Here’s a recent example.
I wanted to do something that involved creating a temporary tiddler. I certainly have seen the namespace $:/temp
. I made the guess that anything in that namespace is simply not saved back to the (in my case) Node server. But I wanted to be sure. I didn’t want to hear later that they were saved in some edition I haven’t tested or to some backend I wasn’t using, or that they were saved if the tiddler happened to have a foobar
field. Now clearly I could add a new topic here. But I wanted to research it first, and only come with a question if I couldn’t find it. As I said, I think I’m fairly good at finding such published information.
I went to https://tiddlywiki.com/ and searched for "temporary"
. None of the six matches seemed to offer anything useful, so I searched on "$:/temp"
. I scanned the 27 hits, but none looked promising. I headed over to https://tiddlywiki.com/dev/ and did the same things with no information. So I came back to the main site and read or skimmed all those 27 matches. Twenty-four of them just mentioned tiddler names in that $:/temp
namespace. Two were more interesting, because they mentioned $/temp/volatile
, which sounds like an alternative candidate for a prefix of tiddlers not to be saved. But it still didn’t answer the question. The final one, Naming of System Tiddlers offers this:
Namespace | Format | Description |
---|---|---|
$:/temp/* |
lowercase | Temporary tiddlers that shouldn’t be saved |
Ok, but now what does “shouldn’t be saved” mean? Does this mean that I as a user should avoid saving them? If so how? Does it mean that Tiddlywiki will most likely not save them, but might sometimes do so for capricious reasons? Or does it mean that I should name them like this to tell the system not to save them? That last is what I hope, but it’s still not clear to me that this is what’s meant.
So I searched the web. I can’t remember the search term but the results were mostly links to Tiddlywiki.com, with the others either to this forum or its Google-groups predecessor. Amidst these, I found State tiddlers for open tabs should not persist after refresh, a GitHub issue opened nine years ago, and closed last year, all about state
tiddlers, but at least including what I think of as an early mention of $:/temp
, with the suggestion that it might serve the role I’m hoping.
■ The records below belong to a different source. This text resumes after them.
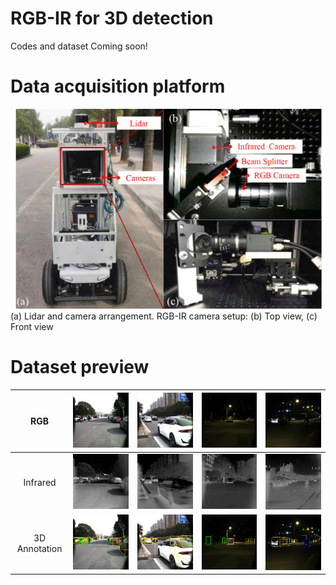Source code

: # RGB-IR for 3D detection
Codes and dataset Coming soon!
# Data acquisition platform
 ![image](rgb_ir_dataset_image/data%20acquisition%20device.png)
(a) Lidar and camera arrangement. RGB-IR camera setup: (b) Top view, (c) Front view
# Dataset preview
 | RGB | ![image](rgb_ir_dataset_image/rgb1.jpg) | ![image](rgb_ir_dataset_image/rgb2.jpg) | ![image](rgb_ir_dataset_image/rgb3.jpg) | ![image](rgb_ir_dataset_image/rgb4.jpg) |
 |:----:| :----:| :----:| :----:| :----:|
 | Infrared | ![image](rgb_ir_dataset_image/ir1.jpg) | ![image](rgb_ir_dataset_image/ir2.jpg) | ![image](rgb_ir_dataset_image/ir3.jpg) | ![image](rgb_ir_dataset_image/ir4.jpg) |
 | 3D Annotation | ![image](rgb_ir_dataset_image/3D1.jpg) | ![image](rgb_ir_dataset_image/3D2.jpg) | ![image](rgb_ir_dataset_image/3D3.jpg) | ![image](rgb_ir_dataset_image/3D4.jpg) |
 

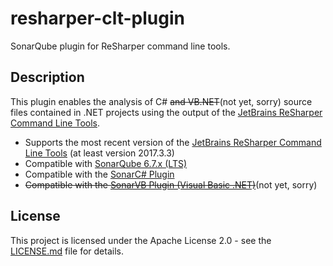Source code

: # resharper-clt-plugin
SonarQube plugin for ReSharper command line tools.

## Description
This plugin enables the analysis of C# ~~and VB.NET~~(not yet, sorry) source files contained in .NET projects using the output of the [JetBrains ReSharper Command Line Tools](https://www.jetbrains.com/resharper/features/command-line.html).
* Supports the most recent version of the [JetBrains ReSharper Command Line Tools](https://www.jetbrains.com/resharper/download/index.html#section=resharper-clt) (at least version 2017.3.3)
* Compatible with [SonarQube 6.7.x (LTS)](https://www.sonarqube.org/downloads/)
* Compatible with the [SonarC# Plugin](https://docs.sonarqube.org/pages/viewpage.action?pageId=1441900)
* ~~Compatible with the [SonarVB Plugin (Visual Basic .NET)](https://docs.sonarqube.org/display/PLUG/SonarVB)~~(not yet, sorry)

## License
This project is licensed under the Apache License 2.0 - see the [LICENSE.md](./LICENSE.md) file for details.
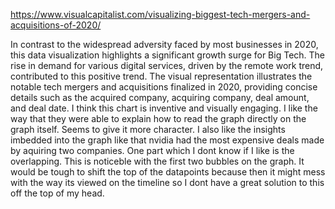 https://www.visualcapitalist.com/visualizing-biggest-tech-mergers-and-acquisitions-of-2020/

In contrast to the widespread adversity faced by most businesses in 2020, this data visualization highlights a significant growth surge for Big Tech. The rise in demand for various digital services, driven by the remote work trend, contributed to this positive trend. The visual representation illustrates the notable tech mergers and acquisitions finalized in 2020, providing concise details such as the acquired company, acquiring company, deal amount, and deal date. I think this chart is inventive and visually engaging. I like the way that they were able to explain how to read the graph directly on the graph itself. Seems to give it more character. I also like the insights imbedded into the graph like that nvidia had the most expensive deals made by aquiring two companies. One part which I dont know if I like is the overlapping. This is noticeble with the first two bubbles on the graph. It would be tough to shift the top of the datapoints because then it might mess with the way its viewed on the timeline so I dont have a great solution to this off the top of my head. 
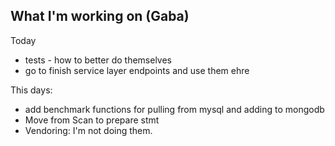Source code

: ## What I'm working on (Gaba)

Today

* tests - how to better do themselves
* go to finish service layer endpoints and use them ehre

This days:
* add benchmark functions for pulling from mysql and adding to mongodb
* Move from Scan to prepare stmt
* Vendoring: I'm not doing them. 

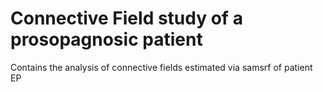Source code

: # Connective Field study of a prosopagnosic patient
Contains the analysis of connective fields estimated via samsrf of patient EP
But that still didn’t tell me what I wanted to know.
I had a vague memory that Grok Tiddlywiki had a mention of this, and I searched there to find
The tiddler we’ve bound the text box to in this case is a system tiddler whose name begins with
$:/temp/
, often called a temporary tiddler . Tiddlers in$:/temp/
are not saved with your wiki – when you close the page or hit the refresh button, they are all gone. For a situation like this one, that’s usually what you want, but if you want the value to persist across a reload, you should keep that tiddler somewhere else.
Which seems to tell me what I wanted to know, except that the footnote it links to tells me that this is a “lie to children” – an evocative phrase I hadn’t heard before, but which I take to mean something technically false, but true for most purposes, and useful to most readers – and that, in fact,
Actually, it depends on what saver you are using – some savers won’t discard temporary tiddlers. But you should always assume that they’ll go away, to avoid creating a wiki that only works with some savers.
So I think I’ve found my answer. But the search was much more painful than expected, and the answer is still a little shaky.
My question is whether I’m doing this wrong. Is there some way I should have been able to find this answer more easily? Am I looking at the wrong resources? Am I using them incorrectly? Or do the sorts of resources I want simply not exist?